Image Courtesy: https://www.networkmanagementsoftware.com/solarwinds-security-and-event-manager-review/

Automatic Ticket Generation

Whenever there is a failure scenario for data pipelines, in most of the ETL flows there is some sort of notification service configured which will send email to the stakeholders on the success or failure of particular data pipelines. One issue with such design is the tracking of the failure cases through emails and in most cases, low priority failure instances remain untracked or fall through slippage, until and unless there is a very strong process methodology in place. One good practice we are see emerging among clients is the integration of the ticketing system along with the Data Pipeline and ETL workflows. Any failure instance results in a ticket opened in the ticketing system which takes care of the notification, tracking, and SLA of the failure tickets.
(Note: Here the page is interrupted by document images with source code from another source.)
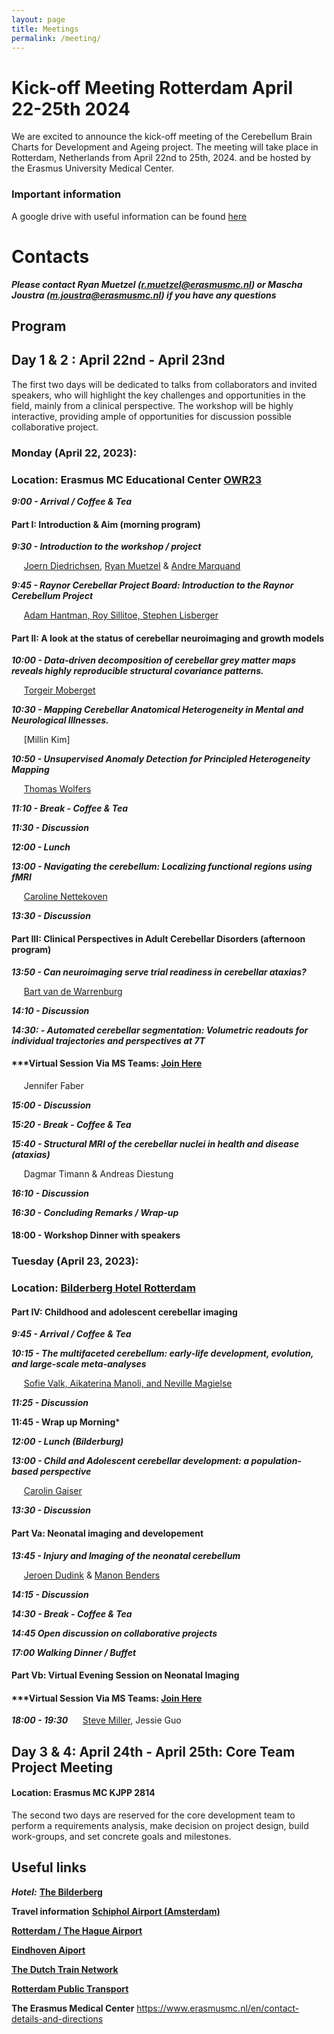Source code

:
 ```yaml
---
layout: page
title: Meetings
permalink: /meeting/
---
```


# Kick-off Meeting Rotterdam April 22-25th 2024

We are excited to announce the kick-off meeting of the Cerebellum Brain Charts for Development and Ageing project. The meeting will take place in Rotterdam, Netherlands from April 22nd to 25th, 2024. and be hosted by the Erasmus University Medical Center.

### Important information
A google drive with useful information can be found [here](https://drive.google.com/drive/folders/1atA4N0wxGO_lveZtgQ5P41dzetIO9SWo?usp=share_link)

# Contacts
***Please contact Ryan Muetzel (r.muetzel@erasmusmc.nl) or Mascha Joustra (m.joustra@erasmusmc.nl) if you have any questions***

##  Program

## Day 1 & 2 : April 22nd - April 23nd
The first two days will be dedicated to talks from collaborators and invited speakers, who will highlight the key challenges and opportunities in the field, mainly from a clinical perspective. The workshop will be highly interactive, providing ample of opportunities for discussion possible collaborative project.


### Monday (April 22, 2023):
### Location: Erasmus MC Educational Center [OWR23](https://docs.google.com/document/d/1KV4qhkCm9aG-rslAImIEtPXYTgGXlbm-Ebe0LGQxqQ8/edit?usp=sharing)

***9:00 - Arrival / Coffee & Tea***

#### Part I: Introduction & Aim (morning program)

***9:30 - Introduction to the workshop / project*** 

&nbsp;&nbsp;&nbsp;&nbsp; [Joern Diedrichsen](https://diedrichsenlab.org), [Ryan Muetzel](https://ipni.nl/people/) & [Andre Marquand](https://www.ru.nl/en/people/marquand-a)

***9:45 - Raynor Cerebellar Project Board: Introduction to the Raynor Cerebellum Project*** 

&nbsp;&nbsp;&nbsp;&nbsp; [Adam Hantman, Roy Sillitoe, Stephen Lisberger](https://raynorcerebellumproject.org/our-team-2/)


#### Part II: A look at the status of cerebellar neuroimaging and growth models


***10:00 - Data-driven decomposition of cerebellar grey matter maps reveals highly reproducible structural covariance patterns.***

&nbsp;&nbsp;&nbsp;&nbsp; [Torgeir Moberget](https://ous-research.no/home/brain-plasticity/Group+members/17879)


***10:30 - Mapping Cerebellar Anatomical Heterogeneity in Mental and Neurological Illnesses.***

&nbsp;&nbsp;&nbsp;&nbsp; [Millin Kim]


***10:50 - Unsupervised Anomaly Detection for Principled Heterogeneity Mapping***

&nbsp;&nbsp;&nbsp;&nbsp; [Thomas Wolfers](https://www.thomaswolfers.com)

***11:10 - Break - Coffee & Tea***

***11:30 - Discussion***

***12:00 - Lunch***

***13:00 - Navigating the cerebellum: Localizing functional regions using fMRI***

&nbsp;&nbsp;&nbsp;&nbsp; [Caroline Nettekoven](https://www.caroline-nettekoven.com)

***13:30 - Discussion***

#### Part III: Clinical Perspectives in Adult Cerebellar Disorders (afternoon program)

***13:50 - Can neuroimaging serve trial readiness in cerebellar ataxias?***

&nbsp;&nbsp;&nbsp;&nbsp; [Bart van de Warrenburg](https://www.radboudumc.nl/en/people/bart-van-de-warrenburg) 

***14:10 - Discussion***

***14:30: - Automated cerebellar segmentation:  Volumetric readouts for individual trajectories and perspectives at 7T***

####    ***Virtual Session Via MS Teams:  [Join Here](https://teams.microsoft.com/l/meetup-join/19%3ameeting_NjY4NzgzYWUtOTk4ZC00YzNhLTgzNzAtNDY2OTA0MTg5NTJk%40thread.v2/0?context=%7b%22Tid%22%3a%22526638ba-6af3-4b0f-a532-a1a511f4ac80%22%2c%22Oid%22%3a%221963977f-3b1c-491d-bf81-a9081d9415fb%22%7d)

&nbsp;&nbsp;&nbsp;&nbsp; Jennifer Faber


***15:00 - Discussion***

***15:20 - Break - Coffee & Tea***

***15:40 - Structural MRI of the cerebellar nuclei in health and disease (ataxias)***

&nbsp;&nbsp;&nbsp;&nbsp; Dagmar Timann & Andreas Diestung

***16:10 - Discussion***

***16:30 - Concluding Remarks / Wrap-up***

#### 18:00 - Workshop Dinner with speakers

### Tuesday (April 23, 2023):
### Location: [Bilderberg Hotel Rotterdam](https://www.bilderberg.nl/rotterdam/parkhotel-rotterdam/)
#### Part IV: Childhood and adolescent cerebellar imaging

***9:45 - Arrival / Coffee & Tea***

***10:15 - The multifaceted cerebellum: early-life development, evolution, and large-scale meta-analyses***

&nbsp;&nbsp;&nbsp;&nbsp;  [Sofie Valk, Aikaterina Manoli, and Neville Magielse](https://cng-lab.github.io)

***11:25 - Discussion***

**11:45 - Wrap up Morning***

***12:00 - Lunch (Bilderburg)***

***13:00 - Child and Adolescent cerebellar development: a population-based perspective***

&nbsp;&nbsp;&nbsp;&nbsp;  [Carolin Gaiser](https://neuro.nl/person/Carolin-Gaiser)

***13:30 - Discussion***

#### Part Va: Neonatal imaging and developement 

***13:45 - Injury and Imaging of the neonatal cerebellum***

&nbsp;&nbsp;&nbsp;&nbsp; [Jeroen Dudink](https://www.umcutrecht.nl/en/research/researchers/dudink-jeroen-j) & [Manon Benders](https://www.umcutrecht.nl/en/research/researchers/benders-manon-mjnl)

***14:15 - Discussion***

***14:30 - Break - Coffee & Tea***

***14:45 Open discussion on collaborative projects***

***17:00 Walking Dinner / Buffet***

#### Part Vb: Virtual Evening Session on Neonatal Imaging 

#### ***Virtual Session Via MS Teams:  [Join Here](https://teams.microsoft.com/l/meetup-join/19:meeting_MzI5ODgxNDctNzJmMC00YjFmLWFjZWItYWUxZTIxZjMyNzM2@thread.v2/0?context=%7B%22Tid%22:%22526638ba-6af3-4b0f-a532-a1a511f4ac80%22,%22Oid%22:%221963977f-3b1c-491d-bf81-a9081d9415fb%22%7D)

***18:00 - 19:30***
&nbsp;&nbsp;&nbsp;&nbsp; [Steve Miller](https://bcchr.ca/spmiller), Jessie Guo    

## Day 3 & 4: April 24th - April 25th: Core Team Project Meeting
#### Location: Erasmus MC KJPP 2814

The second two days are reserved for the core development team to perform a requirements analysis, make decision on project design, build work-groups, and set concrete goals and milestones. 


## Useful links 

***Hotel:***
[**The Bilderberg**](https://www.bilderberg.nl/rotterdam/parkhotel-rotterdam/?gad_source=1&gclid=Cj0KCQjwk6SwBhDPARIsAJ59GweYJkZfFLxgp_gkx68tNO-EsbYh8WrbTk9fw7dGhyQJGAILiObFzn4aAjPAEALw_wcB)

**Travel information**
[**Schiphol Airport (Amsterdam)**](https://www.schiphol.nl/en)

[**Rotterdam / The Hague Airport**](https://www.rotterdamthehagueairport.nl/parkeren/?gclid=CjwKCAiAq4KuBhA6EiwArMAw1NErmZv2rgImTr3OkDzulnqIjLc2JmIDeAf4cbkKjtW0qmjcmj20vxoCjdYQAvD_BwE)

[**Eindhoven Aiport**](https://www.eindhovenairport.nl/en)

[**The Dutch Train Network**](https://www.ns.nl/en)

[**Rotterdam Public Transport**](https://9292.nl/en)

**The Erasmus Medical Center**
https://www.erasmusmc.nl/en/contact-details-and-directions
This has been very helpful in the high priority production workloads.

Conclusion

In this whitepaper, we described several best practices for designing, building, and deploying cloud-native data lake implementations. Some of the terms used here might be specific to a particular cloud platform vendor like AWS/Azure, but those are just for representation purpose and doesn’t specify any affinity towards a particular vendor. Each best-practice and associated trade-offs may be embraced according to particular business requirements. The four pillars of architectural best practices (design and tech choices, cost optimization, security, and operational execution) can be explored as applicable to data workloads and cloud/custom-built services supporting the requirements.

We hope that the discussion of these best practices sheds some additional light on a large number of features the big data applications implemented cloud-based data lake solutions. We also hope that this provides a new set of questions to consider in evaluating your own solutions. Abzooba Big Data and Cloud Practice will continue to innovate and build upon this foundation with more features and learnings that raise the bar in various Data Lake implementations across clients.